Hello,
For an allele specific expression analysis, one of the ways to reduce ambiguous mapping reads is to extract or use only unique mapping (not referring to primary alignment or unique alignment here) reads from an alignment file.
For this, highest MAPQ score (column 5 in a BAM file) can be used as a uniquely mapped read will always have the highest mapping quality and also the NH (no. of hits) tag will always be 1 (NH:i:1).
HISAT2 versions 2.0.4 and 2.0.5 have given the uniquely mapping reads a MAPQ of 60 and their NH tag is always 1. Extracting or using uniquely mapping reads from BAM files produced from these versions of HISAT is fairly simple (can use samtools view -q 60 for considering only uniqely mapped reads). If we do not make a new BAM file consisiting of only reads having MAPQ=60 from the original BAM file, we can also instruct downstream tools (such as variant callers or read counter tools) to consider reads having MAPQ=60.
Unfortunately, some BAM files I am dealing with have been produced using HISAT2 (v2.0.0-beta) in which there is a bug where in the NH tag is not properly assigned. To be more specific, the highest MAPQ assigned is 255 (for uniqely mapped read) but the NH tag is not always 1. This bug has been solved v 2.0.4 onwards though.

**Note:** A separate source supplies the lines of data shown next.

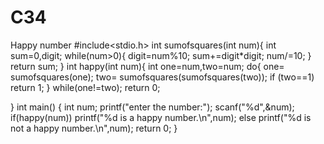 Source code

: # C34
Happy number 
#include<stdio.h>
int sumofsquares(int num){
    int sum=0,digit;
    while(num>0){
        digit=num%10;
        sum+=digit*digit;
        num/=10;
    }
    return sum;
}
int happy(int num){
    int one=num,two=num;
    do{
        one= sumofsquares(one);
        two= sumofsquares(sumofsquares(two));
        if (two==1)
        return 1;
    }
        while(one!=two);
        return 0;
    
}
int main()
{
    int num;
    printf("enter the number:");
    scanf("%d",&num);
    if(happy(num))
    printf("%d is a happy number.\n",num);
    else
    printf("%d is not a happy number.\n",num);
    return 0;
}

Can someone help me or guide me on how to extract uniquely mapped reads in this case? Also, if I have understood or explained some concept wrongly, please let me know.
SAM specifications defines MAPQ of 255 as "indicating that the mapping quality is not available". Assuming HISAT2 follows the specifications, MAPQ of 255 does not indicate a uniquely mapped read and does not enforce NH=1.
Thanks for your reply. But that was the reason the Hisat developers changed it from 255 to 60 from v2.0.4 onwards.